When you buy an NFT for potentially as much as an actual house, in most cases you’re not purchasing an artwork or even an image file. Instead, you are buying a little bit of code that references a piece of media located somewhere else on the internet. This is where the problems begin. Ed Clements is a community manager for OpenSea who fields these kinds of problems daily. In an interview, he explained that digital artworks themselves are not immutably registered “on the blockchain” when a purchase is made. When you buy an artwork, rather, you’re “minting” a new cryptographic signature that, when decoded, points to an image hosted elsewhere. This could be a regular website, or it might be the InterPlanetary File System, a large peer-to-peer file storage system.
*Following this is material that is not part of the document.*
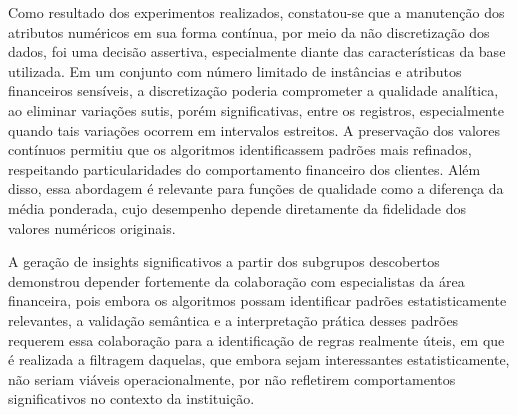 \documentclass[12pt]{article}
\begin{document}
Como resultado dos experimentos realizados, constatou-se que a manutenção dos atributos numéricos em sua forma contínua, por meio da não discretização dos dados, foi uma decisão assertiva, especialmente diante das características da base utilizada. Em um conjunto com número limitado de instâncias e atributos financeiros sensíveis, a discretização poderia comprometer a qualidade analítica, ao eliminar variações sutis, porém significativas, entre os registros, especialmente quando tais variações ocorrem em intervalos estreitos. A preservação dos valores contínuos permitiu que os algoritmos identificassem padrões mais refinados, respeitando particularidades do comportamento financeiro dos clientes. Além disso, essa abordagem é relevante para funções de qualidade como a diferença da média ponderada, cujo desempenho depende diretamente da fidelidade dos valores numéricos originais.

A geração de insights significativos a partir dos subgrupos descobertos demonstrou depender fortemente da colaboração com especialistas da área financeira, pois embora os algoritmos possam identificar padrões estatisticamente relevantes, a validação semântica e a interpretação prática desses padrões requerem essa colaboração para a identificação de regras realmente úteis, em que é realizada a filtragem daquelas, que embora sejam interessantes estatisticamente, não seriam viáveis operacionalmente, por não refletirem comportamentos significativos no contexto da instituição.



\end{document}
Clements distinguished between the NFT artwork (the image) and the NFT, which is the little cryptographic signature that actually gets logged. “I use the analogy of OpenSea and similar platforms acting like windows into a gallery where your NFT is hanging,” he said. “The platform can close the window whenever they want, but the NFT still exists and it is up to each platform to decide whether or not they want to close their window.” […] “Closing the window” on an NFT isn’t difficult. NFTs are rendered visually only on the front-end of a given marketplace, where you see all the images on offer. All the front-end code does is sift through the alphanumeric soup on the blockchain to produce a URL that links to where the image is hosted, or less commonly metadata which describes the image. According to Clement: “the code that finds the information on the blockchain and displays the images and information is simply told, ‘don’t display this one.'”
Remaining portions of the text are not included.